– Я думаю.
– Ты страдаешь, а не думаешь. Твои страдания…
– Человек, два человека, сто человек – с ними можно говорить. Но я не равна большим процессам. Происходят вещи, с которыми никто не справляется.
– Никто не пытается. А ты не веришь в себя. И города умирают.
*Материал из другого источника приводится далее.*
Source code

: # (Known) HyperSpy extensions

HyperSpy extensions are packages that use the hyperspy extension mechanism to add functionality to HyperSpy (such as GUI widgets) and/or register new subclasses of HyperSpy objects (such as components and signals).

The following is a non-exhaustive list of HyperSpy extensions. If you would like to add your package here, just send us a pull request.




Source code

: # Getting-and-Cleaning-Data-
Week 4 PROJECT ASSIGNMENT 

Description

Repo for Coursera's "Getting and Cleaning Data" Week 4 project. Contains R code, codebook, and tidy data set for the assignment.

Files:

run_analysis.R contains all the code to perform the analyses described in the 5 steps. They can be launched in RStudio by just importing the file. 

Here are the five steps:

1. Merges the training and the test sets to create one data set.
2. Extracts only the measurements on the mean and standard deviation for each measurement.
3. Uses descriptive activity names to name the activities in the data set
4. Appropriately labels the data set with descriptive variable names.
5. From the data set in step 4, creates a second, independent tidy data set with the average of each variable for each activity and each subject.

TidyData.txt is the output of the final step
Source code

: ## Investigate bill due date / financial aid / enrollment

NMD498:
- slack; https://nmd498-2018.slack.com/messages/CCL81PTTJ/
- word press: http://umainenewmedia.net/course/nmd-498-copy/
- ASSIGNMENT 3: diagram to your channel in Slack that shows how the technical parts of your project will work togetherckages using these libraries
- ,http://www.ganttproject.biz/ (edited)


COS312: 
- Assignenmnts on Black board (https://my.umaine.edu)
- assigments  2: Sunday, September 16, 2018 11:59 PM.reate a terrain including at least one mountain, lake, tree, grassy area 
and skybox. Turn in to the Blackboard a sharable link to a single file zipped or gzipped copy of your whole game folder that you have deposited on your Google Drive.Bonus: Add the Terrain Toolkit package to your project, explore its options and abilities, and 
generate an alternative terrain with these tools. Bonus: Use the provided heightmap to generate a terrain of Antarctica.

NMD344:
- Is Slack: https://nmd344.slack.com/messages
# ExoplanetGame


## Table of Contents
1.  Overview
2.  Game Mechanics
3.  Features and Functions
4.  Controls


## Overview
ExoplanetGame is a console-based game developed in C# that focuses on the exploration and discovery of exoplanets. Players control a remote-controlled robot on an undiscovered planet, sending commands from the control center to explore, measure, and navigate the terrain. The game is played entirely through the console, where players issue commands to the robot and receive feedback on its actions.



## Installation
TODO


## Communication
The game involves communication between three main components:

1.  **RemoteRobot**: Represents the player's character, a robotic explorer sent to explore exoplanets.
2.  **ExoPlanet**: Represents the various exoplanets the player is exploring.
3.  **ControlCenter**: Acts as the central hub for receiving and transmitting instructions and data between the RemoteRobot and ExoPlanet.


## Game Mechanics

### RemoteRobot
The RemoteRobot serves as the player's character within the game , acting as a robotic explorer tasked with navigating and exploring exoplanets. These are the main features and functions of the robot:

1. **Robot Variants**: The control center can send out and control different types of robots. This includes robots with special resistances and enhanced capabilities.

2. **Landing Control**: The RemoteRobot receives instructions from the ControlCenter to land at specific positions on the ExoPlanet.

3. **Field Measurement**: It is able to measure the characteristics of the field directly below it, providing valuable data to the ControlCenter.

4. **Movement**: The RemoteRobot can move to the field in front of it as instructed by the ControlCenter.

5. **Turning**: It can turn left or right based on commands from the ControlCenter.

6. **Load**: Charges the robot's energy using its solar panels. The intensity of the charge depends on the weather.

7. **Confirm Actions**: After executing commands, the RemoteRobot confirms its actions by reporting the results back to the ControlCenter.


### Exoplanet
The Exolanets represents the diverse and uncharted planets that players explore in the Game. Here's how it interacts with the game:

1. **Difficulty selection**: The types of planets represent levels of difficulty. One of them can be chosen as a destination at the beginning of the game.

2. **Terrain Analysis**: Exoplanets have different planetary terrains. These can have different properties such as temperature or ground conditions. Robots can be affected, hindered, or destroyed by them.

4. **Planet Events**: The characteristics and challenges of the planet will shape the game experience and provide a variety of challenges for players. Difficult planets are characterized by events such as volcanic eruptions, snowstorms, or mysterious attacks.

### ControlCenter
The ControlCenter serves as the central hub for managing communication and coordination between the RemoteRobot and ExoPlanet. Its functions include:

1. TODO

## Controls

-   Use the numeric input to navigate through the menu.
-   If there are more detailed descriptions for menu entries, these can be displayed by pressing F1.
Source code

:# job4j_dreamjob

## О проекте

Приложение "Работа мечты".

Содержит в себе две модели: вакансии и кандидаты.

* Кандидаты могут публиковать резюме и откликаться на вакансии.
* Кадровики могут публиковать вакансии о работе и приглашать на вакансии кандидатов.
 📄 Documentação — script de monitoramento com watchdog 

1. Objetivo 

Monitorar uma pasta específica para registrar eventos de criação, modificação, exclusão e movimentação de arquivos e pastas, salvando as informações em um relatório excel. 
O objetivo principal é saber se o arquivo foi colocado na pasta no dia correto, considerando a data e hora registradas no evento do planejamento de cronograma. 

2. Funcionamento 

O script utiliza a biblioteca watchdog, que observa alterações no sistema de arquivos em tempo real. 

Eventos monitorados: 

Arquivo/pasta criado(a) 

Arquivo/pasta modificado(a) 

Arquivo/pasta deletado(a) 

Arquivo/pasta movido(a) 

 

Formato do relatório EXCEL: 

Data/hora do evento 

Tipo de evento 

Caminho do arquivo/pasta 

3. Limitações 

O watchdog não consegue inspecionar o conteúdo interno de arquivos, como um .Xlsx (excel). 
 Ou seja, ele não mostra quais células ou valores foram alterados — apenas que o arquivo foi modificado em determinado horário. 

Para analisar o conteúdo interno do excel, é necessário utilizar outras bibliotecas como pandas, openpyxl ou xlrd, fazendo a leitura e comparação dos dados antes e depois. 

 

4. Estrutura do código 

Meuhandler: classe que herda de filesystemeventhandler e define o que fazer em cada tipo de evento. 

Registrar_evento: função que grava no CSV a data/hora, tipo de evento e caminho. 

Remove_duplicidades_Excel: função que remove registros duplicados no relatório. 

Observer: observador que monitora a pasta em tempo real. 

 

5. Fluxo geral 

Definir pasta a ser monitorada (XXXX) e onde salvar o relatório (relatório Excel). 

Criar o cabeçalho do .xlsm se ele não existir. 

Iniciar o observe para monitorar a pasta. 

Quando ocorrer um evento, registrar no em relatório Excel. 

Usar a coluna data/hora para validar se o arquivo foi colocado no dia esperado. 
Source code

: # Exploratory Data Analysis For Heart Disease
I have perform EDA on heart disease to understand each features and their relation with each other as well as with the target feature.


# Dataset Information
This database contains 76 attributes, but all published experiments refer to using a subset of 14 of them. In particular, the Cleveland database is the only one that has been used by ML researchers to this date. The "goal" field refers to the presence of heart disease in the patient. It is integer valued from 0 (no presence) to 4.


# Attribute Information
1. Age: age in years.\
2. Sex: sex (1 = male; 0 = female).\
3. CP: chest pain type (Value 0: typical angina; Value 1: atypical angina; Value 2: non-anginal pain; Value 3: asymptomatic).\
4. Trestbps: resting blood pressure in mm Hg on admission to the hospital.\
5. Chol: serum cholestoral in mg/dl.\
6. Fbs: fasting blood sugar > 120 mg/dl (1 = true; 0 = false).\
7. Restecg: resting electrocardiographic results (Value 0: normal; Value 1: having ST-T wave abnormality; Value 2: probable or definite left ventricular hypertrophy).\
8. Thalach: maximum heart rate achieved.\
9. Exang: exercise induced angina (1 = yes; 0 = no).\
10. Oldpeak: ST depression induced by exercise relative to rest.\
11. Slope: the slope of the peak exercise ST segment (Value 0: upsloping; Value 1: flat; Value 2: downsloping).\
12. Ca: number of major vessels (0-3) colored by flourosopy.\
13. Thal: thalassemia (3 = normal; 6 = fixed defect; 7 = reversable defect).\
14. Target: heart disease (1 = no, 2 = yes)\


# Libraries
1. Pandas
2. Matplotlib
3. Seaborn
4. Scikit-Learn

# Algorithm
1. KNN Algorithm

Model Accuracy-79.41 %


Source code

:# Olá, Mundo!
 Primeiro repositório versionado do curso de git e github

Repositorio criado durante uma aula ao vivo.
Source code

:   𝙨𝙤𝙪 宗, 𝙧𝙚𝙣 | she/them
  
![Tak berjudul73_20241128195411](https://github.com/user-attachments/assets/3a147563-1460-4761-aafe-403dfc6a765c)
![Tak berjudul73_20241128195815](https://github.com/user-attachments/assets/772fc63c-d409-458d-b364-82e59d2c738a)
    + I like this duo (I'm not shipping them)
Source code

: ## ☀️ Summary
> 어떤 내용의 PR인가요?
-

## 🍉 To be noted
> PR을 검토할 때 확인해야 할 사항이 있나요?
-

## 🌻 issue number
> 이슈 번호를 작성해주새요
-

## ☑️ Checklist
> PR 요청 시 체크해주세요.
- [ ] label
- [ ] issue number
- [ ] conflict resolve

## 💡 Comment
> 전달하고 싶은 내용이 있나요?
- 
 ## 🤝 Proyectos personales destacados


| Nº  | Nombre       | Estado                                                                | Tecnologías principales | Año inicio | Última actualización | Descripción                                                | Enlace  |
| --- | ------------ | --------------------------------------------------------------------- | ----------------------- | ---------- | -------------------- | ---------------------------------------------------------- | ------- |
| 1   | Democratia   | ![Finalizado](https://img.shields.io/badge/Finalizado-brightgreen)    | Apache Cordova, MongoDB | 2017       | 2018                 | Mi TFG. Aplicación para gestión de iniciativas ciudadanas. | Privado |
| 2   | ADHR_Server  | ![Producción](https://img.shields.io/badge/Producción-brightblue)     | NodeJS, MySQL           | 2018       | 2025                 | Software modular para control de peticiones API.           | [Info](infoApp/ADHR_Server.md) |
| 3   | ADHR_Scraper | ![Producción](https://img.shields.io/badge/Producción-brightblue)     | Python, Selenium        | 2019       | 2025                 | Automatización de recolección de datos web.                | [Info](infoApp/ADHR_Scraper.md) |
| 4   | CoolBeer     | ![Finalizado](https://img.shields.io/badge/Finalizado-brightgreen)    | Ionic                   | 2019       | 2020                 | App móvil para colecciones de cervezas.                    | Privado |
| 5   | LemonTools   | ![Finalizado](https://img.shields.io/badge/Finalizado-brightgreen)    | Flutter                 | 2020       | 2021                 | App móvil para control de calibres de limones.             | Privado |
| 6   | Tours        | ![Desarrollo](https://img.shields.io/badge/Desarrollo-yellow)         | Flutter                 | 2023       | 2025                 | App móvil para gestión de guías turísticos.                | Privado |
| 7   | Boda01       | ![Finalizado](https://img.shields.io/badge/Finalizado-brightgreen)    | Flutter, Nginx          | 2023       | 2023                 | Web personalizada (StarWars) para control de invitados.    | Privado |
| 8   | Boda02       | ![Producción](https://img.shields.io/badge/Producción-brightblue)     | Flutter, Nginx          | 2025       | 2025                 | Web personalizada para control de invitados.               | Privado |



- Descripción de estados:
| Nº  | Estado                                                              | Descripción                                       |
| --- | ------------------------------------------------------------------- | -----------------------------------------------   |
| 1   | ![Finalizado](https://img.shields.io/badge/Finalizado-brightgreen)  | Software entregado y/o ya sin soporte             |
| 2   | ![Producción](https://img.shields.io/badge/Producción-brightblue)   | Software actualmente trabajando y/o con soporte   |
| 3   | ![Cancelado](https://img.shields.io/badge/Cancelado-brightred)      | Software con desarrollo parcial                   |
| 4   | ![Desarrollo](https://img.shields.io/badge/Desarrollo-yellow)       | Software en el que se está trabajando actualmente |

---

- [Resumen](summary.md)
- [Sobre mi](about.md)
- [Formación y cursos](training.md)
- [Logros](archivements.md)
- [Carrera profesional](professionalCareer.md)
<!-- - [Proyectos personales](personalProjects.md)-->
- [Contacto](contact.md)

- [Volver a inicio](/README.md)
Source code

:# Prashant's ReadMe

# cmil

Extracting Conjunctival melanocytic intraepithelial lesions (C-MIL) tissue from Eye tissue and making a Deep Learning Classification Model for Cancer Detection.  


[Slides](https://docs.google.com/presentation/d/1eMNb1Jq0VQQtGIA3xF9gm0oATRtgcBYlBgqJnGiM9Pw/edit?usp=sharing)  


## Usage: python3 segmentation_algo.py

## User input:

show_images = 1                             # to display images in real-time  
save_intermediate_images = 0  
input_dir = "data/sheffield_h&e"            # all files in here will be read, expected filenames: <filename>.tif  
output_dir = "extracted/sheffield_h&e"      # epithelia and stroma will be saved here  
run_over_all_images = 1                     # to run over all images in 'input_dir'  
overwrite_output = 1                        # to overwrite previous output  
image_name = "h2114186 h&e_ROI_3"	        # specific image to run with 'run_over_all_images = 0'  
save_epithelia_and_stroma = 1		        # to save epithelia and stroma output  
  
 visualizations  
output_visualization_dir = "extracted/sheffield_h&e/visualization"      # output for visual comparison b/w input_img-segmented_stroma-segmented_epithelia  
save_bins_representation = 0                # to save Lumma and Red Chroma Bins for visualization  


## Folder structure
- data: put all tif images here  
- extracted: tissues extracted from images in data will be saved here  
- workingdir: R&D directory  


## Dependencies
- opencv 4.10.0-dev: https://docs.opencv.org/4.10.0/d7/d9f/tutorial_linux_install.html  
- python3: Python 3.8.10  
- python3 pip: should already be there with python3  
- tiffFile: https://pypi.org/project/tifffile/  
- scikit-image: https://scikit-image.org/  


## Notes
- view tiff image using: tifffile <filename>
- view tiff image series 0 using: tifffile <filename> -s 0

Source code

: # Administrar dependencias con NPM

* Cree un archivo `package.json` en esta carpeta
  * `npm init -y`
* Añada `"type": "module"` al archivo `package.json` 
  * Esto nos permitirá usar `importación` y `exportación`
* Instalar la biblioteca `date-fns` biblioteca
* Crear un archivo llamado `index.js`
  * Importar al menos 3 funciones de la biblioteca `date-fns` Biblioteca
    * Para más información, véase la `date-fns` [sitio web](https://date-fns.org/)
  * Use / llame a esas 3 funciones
– Потому что я не верю в себя?
– Города, случается, умирают. И миры умирают, не только города.
– У меня нет слов.
– Ну так ищи. Ты же воспитана в правильной схоластической традиции. Схоластика исходила из языковых интуиций, потому что ее интересовала реальность, стоящая за словом. Возможно, реальность, стоящая за словом, и есть, собственно, реальность.
– Язык порождает жизнь?
– Порождает, порождает! Только он и порождает, если, конечно, не жить в естественнонаучной парадигме. Ты плачешь?
– И язык умирает…
– Он-то первый и умирает. А потом уже умирает все остальное. Почему ты плачешь?
– Я не плачу.
… И тонкое зубчатое колесико какого-то механизма, вращаясь против часовой стрелки, уходит в глубину.
Иванна плакала – первый раз за последние пять лет, и видела, как гаснут один за другим дрожащие и размытые источники света.
В принципе, можно было уходить. Фонарик помигал немного и погас – очень некстати перегорела лампочка. Иванна пошла вслепую, продираясь через какие-то кусты, вышла на дорогу и остановила машину.
В гостинице она легла на свою кровать, укрылась тонким шерстяным одеялом и уснула – было около двенадцати ночи, и небо за окном наконец-то прояснилось.
Пиво они допили и рыбу доели.
– Так я не понял, почему ты так довольна в результате? – спросил Виктор. – Потому что поняла, как ты говоришь, «на материале» то, что знала и раньше?
Иванну от выпитого пива стало познабливать. Или это не от пива? Заболела она, что ли, «сидя на вершине холма»?
– Ну что ты молчишь? – Он ходил вдоль стены и рассеянно трогал рамки картин, как бы выравнивая их.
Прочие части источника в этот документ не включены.